Instructions to follow: Line filter on the word "magnitude": copy each matching line from the entries.

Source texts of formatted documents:
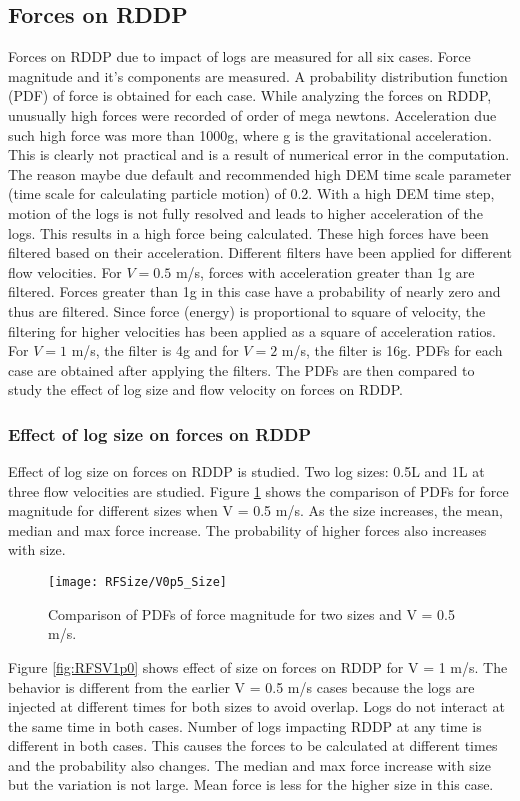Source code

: \subsection{Forces on RDDP}
Forces on RDDP due to impact of logs are measured for all six cases. Force magnitude and it's components are measured. A probability distribution function (PDF) of force is obtained for each case. While analyzing the forces on RDDP, unusually high forces were recorded of order of mega newtons. Acceleration due such high force was more than 1000g, where g is the gravitational acceleration. This is clearly not practical and is a result of numerical error in the computation. The reason maybe due default and recommended high DEM time scale parameter (time scale for calculating particle motion) of 0.2. With a high DEM time step, motion of the logs is not fully resolved and leads to higher acceleration of the logs. This results in a high force being calculated. These high forces have been filtered based on their acceleration. Different filters have been applied for different flow velocities. For $V = 0.5$ m/s, forces with acceleration greater than 1g are filtered. Forces greater than 1g in this case have a probability of nearly zero and thus are filtered. Since force (energy) is proportional to square of velocity, the filtering for higher velocities has been applied as a square of acceleration ratios. For $V = 1$ m/s, the filter is 4g and for $V = 2$ m/s, the filter is 16g. PDFs for each case are obtained after applying the filters. The PDFs are then compared to study the effect of log size and flow velocity on forces on RDDP.\\
\subsubsection{Effect of log size on forces on RDDP}
Effect of log size on forces on RDDP is studied. Two log sizes: 0.5L and 1L at three flow velocities are studied. Figure \ref{fig:RFSV0p5} shows the comparison of PDFs for force magnitude for different sizes when V = 0.5 m/s. As the size increases, the mean, median and max force increase. The probability of higher forces also increases with size. 

\begin{figure}[H]
\centering
\texttt{[image: RFSize/V0p5\_Size]}
\caption{\label{fig:RFSV0p5}Comparison of PDFs of force magnitude for two sizes and V = 0.5 m/s.}
\end{figure} 

\noindent Figure \ref{fig:RFSV1p0} shows effect of size on forces on RDDP for V = 1 m/s. The behavior is different from the earlier V = 0.5 m/s cases because the logs are injected at different times for both sizes to avoid overlap. Logs do not interact at the same time in both cases. Number of logs impacting RDDP at any time is different in both cases. This causes the forces to be calculated at different times and the probability also changes. The median and max force increase with size but the variation is not large. Mean force is less for the higher size in this case.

Task result:
Forces on RDDP due to impact of logs are measured for all six cases. Force magnitude and it's components are measured. A probability distribution function (PDF) of force is obtained for each case. While analyzing the forces on RDDP, unusually high forces were recorded of order of mega newtons. Acceleration due such high force was more than 1000g, where g is the gravitational acceleration. This is clearly not practical and is a result of numerical error in the computation. The reason maybe due default and recommended high DEM time scale parameter (time scale for calculating particle motion) of 0.2. With a high DEM time step, motion of the logs is not fully resolved and leads to higher acceleration of the logs. This results in a high force being calculated. These high forces have been filtered based on their acceleration. Different filters have been applied for different flow velocities. For $V = 0.5$ m/s, forces with acceleration greater than 1g are filtered. Forces greater than 1g in this case have a probability of nearly zero and thus are filtered. Since force (energy) is proportional to square of velocity, the filtering for higher velocities has been applied as a square of acceleration ratios. For $V = 1$ m/s, the filter is 4g and for $V = 2$ m/s, the filter is 16g. PDFs for each case are obtained after applying the filters. The PDFs are then compared to study the effect of log size and flow velocity on forces on RDDP.\\
Effect of log size on forces on RDDP is studied. Two log sizes: 0.5L and 1L at three flow velocities are studied. Figure \ref{fig:RFSV0p5} shows the comparison of PDFs for force magnitude for different sizes when V = 0.5 m/s. As the size increases, the mean, median and max force increase. The probability of higher forces also increases with size. 
\caption{\label{fig:RFSV0p5}Comparison of PDFs of force magnitude for two sizes and V = 0.5 m/s.}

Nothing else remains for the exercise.